The first thing that gave me a media charge in Alaska was Mike Doogan’s thrice-weekly Metro column in the Anchorage Daily News. Doogan’s style crackles with wit and passion. The second thing I noticed was that he was a dead ringer for Pete Dexter.
 
So I teased him over the phone with that ice-breaker, only to find out the next day, schmoozing with his editor Howard Weaver, that the first thing Mike did when he got the assignment was to ring up Pete at the Sacramento Bee for some free advice. (The Anchorage paper and the Sacramento daily are McClatchy siblings.) Pete’s counsel was recognizably Dexterian: Be yourself (and don’t take any shit, the suppressed premise).
 
My first palaver with Mike was short because he was flying up to Fairbanks to help celebrate the golden anniversary of his parents’ wedding.
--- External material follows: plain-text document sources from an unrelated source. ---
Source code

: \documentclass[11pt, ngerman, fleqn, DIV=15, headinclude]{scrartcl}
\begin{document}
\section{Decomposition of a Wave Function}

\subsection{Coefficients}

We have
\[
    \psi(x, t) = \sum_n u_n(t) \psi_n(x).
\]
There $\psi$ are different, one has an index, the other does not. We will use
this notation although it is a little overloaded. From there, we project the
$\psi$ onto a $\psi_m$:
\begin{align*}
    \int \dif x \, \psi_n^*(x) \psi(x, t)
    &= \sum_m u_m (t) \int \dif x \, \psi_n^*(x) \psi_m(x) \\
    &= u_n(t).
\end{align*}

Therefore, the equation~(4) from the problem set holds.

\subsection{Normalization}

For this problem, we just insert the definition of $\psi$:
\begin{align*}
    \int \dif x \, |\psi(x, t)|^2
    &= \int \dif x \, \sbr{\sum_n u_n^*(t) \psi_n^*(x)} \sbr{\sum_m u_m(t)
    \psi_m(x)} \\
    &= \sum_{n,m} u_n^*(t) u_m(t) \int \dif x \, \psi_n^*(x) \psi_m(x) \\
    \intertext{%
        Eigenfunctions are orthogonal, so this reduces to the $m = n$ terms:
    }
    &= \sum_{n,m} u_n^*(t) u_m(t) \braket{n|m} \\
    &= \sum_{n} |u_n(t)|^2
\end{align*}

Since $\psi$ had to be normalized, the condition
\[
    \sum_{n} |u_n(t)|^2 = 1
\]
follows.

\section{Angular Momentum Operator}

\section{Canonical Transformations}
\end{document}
Mike, 42, is one of six kids of a teamster father now retired. He spent six years at the other Anchorage daily, the Times. In May 1985 he moved over to the Daily News—where, in due course, he became city editor for a paper that Howard Weaver as turning into a powerhouse.
 
It started as an anti-statehood paper in 1948 and garnered national attention in the 1960s with Pulitzers for nailing hanky-panky in the Prudhoe Bay pipeline construction. In 1979, after signing up with McClatchy, it began as a slow second with 12,000 daily circulation and no Sunday edition. Now, Weaver beamed, it’s 60,000 to the Times’ 35,000 daily, and ahead by 77,000 to 45,000 on Sundays. It’s by giving bright writers like Doogan their heads that Weaver’s tenure has bloomed.
 
Anchorage was deep in doodoo over arts issues when I arrived, and I falsely inferred from Mike’s first three pieces that the arts were his beat. He is, rather, a Steve Lopez, with a basilisk eye cocked for political outrage yet eager to find hopeful signs, however infrequently they might appear.
 
It happened that the public TV station in Anchorage was premiering an hour-long docudrama on Alaska’s first professional artist, one Sydney Laurence, the week I showed up. At the gala champagne reception preview at the new $72 million Performing Arts Center, the head of the TV station prefaced the screening by saying how much sweat equity from how many people had gone into creating “Laurence of Alaska.” But the painful fact was that Laurence is a very minor painter. He reminded me of Teddy Roosevelt’s lament about the Spanish-American War: “It wasn’t much of a war, but it was the only war we had.”
 
In a city of only 250,000, one might expect that even an official curmudgeon might pull his punches. Not Mike Doogan. “Sydney Laurence,” he began, “covered acres of canvas with paint, turning the fresh subjects of Alaska’s landscape almost instantly into clichés.”
 
He’s not through. “The painter’s early work is more interesting than the later, hotel-motel art he produced, a dismal procession of cozy cabins, caches, a zillion or so McKinleys, and even—I kid you not—a sunset-behind-moose. There is an occasional interesting painting—even a blind pig finds an acorn once in a while—but overall it’s clear Laurence had skill, but no genius.” (You should see the letters to the editor!)
 
A week later, Doogan was at it again. In celebration of the town’s 75th anniversary, the city fathers of Anchorage had commissioned some public art. And one of the lucky grantees was Gary Gantz, “a burly guy with a graying beard and a courtroom voice.”
 
“The creation,” Doogan observed, “is four 14-foot-long by five-foot-high panels of enamel-covered aluminum, painted to resemble railroad car windows. The background is a diorama of the natural features of the Anchorage area, from Portage Glacier to McKinley, with the boring parts chopped out. In the foreground are silhouettes of people doing various things…Imagine a really big gold pan with a bunch of ‘Pedestrian Xing’ crossing people capering around on it, and you’re close.”
 
Actually, I rather like the Hitchcockian touch of Gantz painting himself in—with moose ears.
 
Take his animadversions of the $1 million plus-a-year subsidy the Performing Arts Center is taking to balance its budget. “The arts types and big-money culture vultures who were able to muscle the PAC onto the city’s agenda are likely to keep it there…It would cost $600,000 to $700,000 just to mothball the place…Even as we put more children in classrooms and fewer firefighters downtown, leave our sidewalks unplowed and our streets unrepaired, we pay a wealthy subsidy so our wealthiest citizens can enjoy art in lavish surroundings. This tail is going to wag this dog for a long time.”
 
I wish I could say that the HyperNeoDeco edifice by Hardy, Holzman, Pfeiffer was at least a major contribution to American architecture. It ain’t. It’s got more dead spaces than a junkyard.